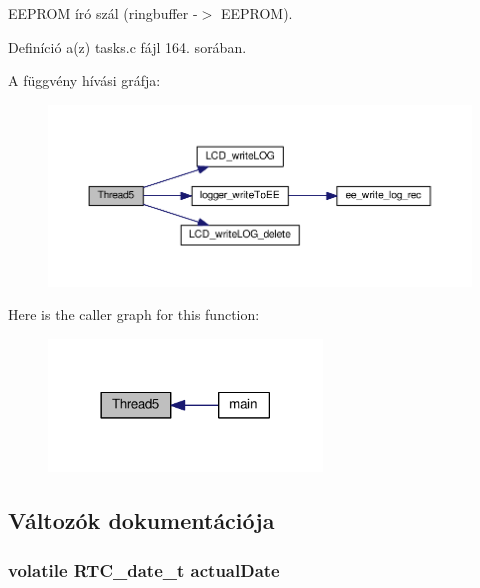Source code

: E\-E\-P\-R\-O\-M író szál (ringbuffer -\/$>$ E\-E\-P\-R\-O\-M). 



Definíció a(z) tasks.\-c fájl 164. sorában.



A függvény hívási gráfja\-:
\nopagebreak
\begin{figure}[H]
\begin{center}
\leavevmode
\includegraphics[width=350pt]{tasks_8c_aad01c280ed05ea63627f5518167c5003_cgraph}
\end{center}
\end{figure}




Here is the caller graph for this function\-:
\nopagebreak
\begin{figure}[H]
\begin{center}
\leavevmode
\includegraphics[width=206pt]{tasks_8c_aad01c280ed05ea63627f5518167c5003_icgraph}
\end{center}
\end{figure}




\subsection{Változók dokumentációja}
\subsubsection[{actual\-Date}]{\setlength{\rightskip}{0pt plus 5cm}volatile R\-T\-C\-\_\-date\-\_\-t actual\-Date}\label{tasks_8c_a1fcf2a74e06883fb690c0c062bf9408c}



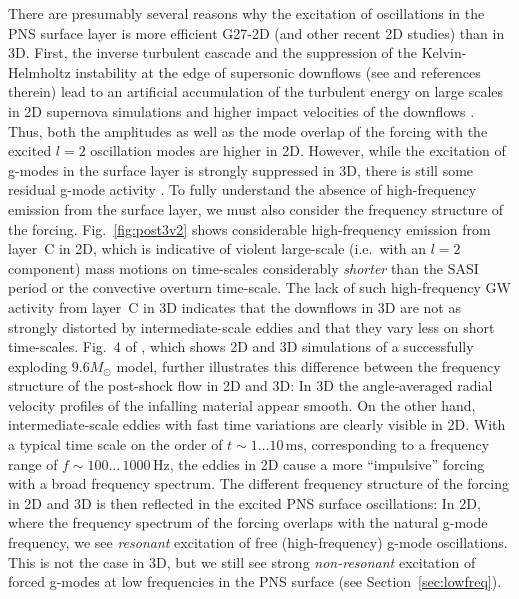 There are presumably several reasons why the excitation of
oscillations in the PNS surface layer is more efficient {\comment G27-2D (and other recent 2D studies) than in
3D.} First, the inverse turbulent cascade \citep{kraichnan_76} and the
suppression of the Kelvin-Helmholtz instability at the edge of
supersonic downflows (see \citealt{mueller_15b} and references
therein) lead to an artificial accumulation of the turbulent energy on
large scales in 2D supernova simulations \citep{hanke_12,abdikamalov_15} and
higher impact velocities of the downflows
\citep{melson_15a,mueller_15b}. Thus, both the amplitudes as well as
the mode overlap of the forcing with the excited $l=2$ oscillation modes are higher in 2D. 
However, while the excitation of g-modes in the surface layer is
strongly suppressed in 3D, there is still some residual g-mode
activity \citep{melson_15a,mueller_15b}.  
To fully understand the absence of high-frequency emission from the surface
layer, we must also consider the frequency structure of the forcing. 
Fig.~\ref{fig:post3v2} shows considerable high-frequency emission from layer~C in 2D,
which is indicative of violent large-scale (i.e.\ with an $l=2$ component)
mass motions on time-scales considerably \emph{shorter} than the SASI
period or the convective overturn time-scale. The lack of such high-frequency GW activity from layer~C
in 3D indicates that the downflows in 3D are not as strongly distorted by
intermediate-scale eddies and that they vary less on short time-scales.
Fig.~4 of \citet{melson_15a}, 
which shows 2D and 3D simulations of a successfully exploding $9.6 M_\odot$ model,
further illustrates this difference between the frequency structure of the post-shock flow in 2D and 3D:
In 3D the angle-averaged radial velocity profiles of the infalling 
material appear smooth. On the other hand, intermediate-scale eddies
with fast time variations are clearly visible in 2D.
With a typical time scale on the order of $t \sim 1\ldots 10 \, \mathrm{ms}$, corresponding to a 
frequency range of $f \sim 100 \ldots \,1000 \, \mathrm{Hz}$, the eddies in 2D cause a more 
``impulsive'' forcing with a broad frequency spectrum. 
The different frequency structure of the 
forcing in 2D and 3D is then reflected in the excited PNS surface oscillations:
In 2D, where the frequency spectrum of the forcing overlaps with the natural g-mode
frequency, we see \emph{resonant} excitation of free (high-frequency) g-mode oscillations. 
This is not the case in 3D, but we still see strong \emph{non-resonant}
excitation of forced g-modes at low frequencies in the PNS surface (see Section~\ref{sec:lowfreq}).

======

#### TASK PROMPT:
Could you set down the records above word for word, without any of the pictures?

#### SOLVED EXERCISE:
Source code

: E\-E\-P\-R\-O\-M író szál (ringbuffer -\/$>$ E\-E\-P\-R\-O\-M). 



Definíció a(z) tasks.\-c fájl 164. sorában.



A függvény hívási gráfja\-:
\nopagebreak
\begin{figure}[H]
\begin{center}
\leavevmode
\includegraphics[width=350pt]{tasks_8c_aad01c280ed05ea63627f5518167c5003_cgraph}
\end{center}
\end{figure}




Here is the caller graph for this function\-:
\nopagebreak
\begin{figure}[H]
\begin{center}
\leavevmode
\includegraphics[width=206pt]{tasks_8c_aad01c280ed05ea63627f5518167c5003_icgraph}
\end{center}
\end{figure}




\subsection{Változók dokumentációja}
\subsubsection[{actual\-Date}]{\setlength{\rightskip}{0pt plus 5cm}volatile R\-T\-C\-\_\-date\-\_\-t actual\-Date}\label{tasks_8c_a1fcf2a74e06883fb690c0c062bf9408c}



 There are presumably several reasons why the excitation of
oscillations in the PNS surface layer is more efficient {\comment G27-2D (and other recent 2D studies) than in
3D.} First, the inverse turbulent cascade \citep{kraichnan_76} and the
suppression of the Kelvin-Helmholtz instability at the edge of
supersonic downflows (see \citealt{mueller_15b} and references
therein) lead to an artificial accumulation of the turbulent energy on
large scales in 2D supernova simulations \citep{hanke_12,abdikamalov_15} and
higher impact velocities of the downflows
\citep{melson_15a,mueller_15b}. Thus, both the amplitudes as well as
the mode overlap of the forcing with the excited $l=2$ oscillation modes are higher in 2D. 
However, while the excitation of g-modes in the surface layer is
strongly suppressed in 3D, there is still some residual g-mode
activity \citep{melson_15a,mueller_15b}.  
To fully understand the absence of high-frequency emission from the surface
layer, we must also consider the frequency structure of the forcing. 
Fig.~\ref{fig:post3v2} shows considerable high-frequency emission from layer~C in 2D,
which is indicative of violent large-scale (i.e.\ with an $l=2$ component)
mass motions on time-scales considerably \emph{shorter} than the SASI
period or the convective overturn time-scale. The lack of such high-frequency GW activity from layer~C
in 3D indicates that the downflows in 3D are not as strongly distorted by
intermediate-scale eddies and that they vary less on short time-scales.
Fig.~4 of \citet{melson_15a}, 
which shows 2D and 3D simulations of a successfully exploding $9.6 M_\odot$ model,
further illustrates this difference between the frequency structure of the post-shock flow in 2D and 3D:
In 3D the angle-averaged radial velocity profiles of the infalling 
material appear smooth. On the other hand, intermediate-scale eddies
with fast time variations are clearly visible in 2D.
With a typical time scale on the order of $t \sim 1\ldots 10 \, \mathrm{ms}$, corresponding to a 
frequency range of $f \sim 100 \ldots \,1000 \, \mathrm{Hz}$, the eddies in 2D cause a more 
``impulsive'' forcing with a broad frequency spectrum. 
The different frequency structure of the 
forcing in 2D and 3D is then reflected in the excited PNS surface oscillations:
In 2D, where the frequency spectrum of the forcing overlaps with the natural g-mode
frequency, we see \emph{resonant} excitation of free (high-frequency) g-mode oscillations. 
This is not the case in 3D, but we still see strong \emph{non-resonant}
excitation of forced g-modes at low frequencies in the PNS surface (see Section~\ref{sec:lowfreq}).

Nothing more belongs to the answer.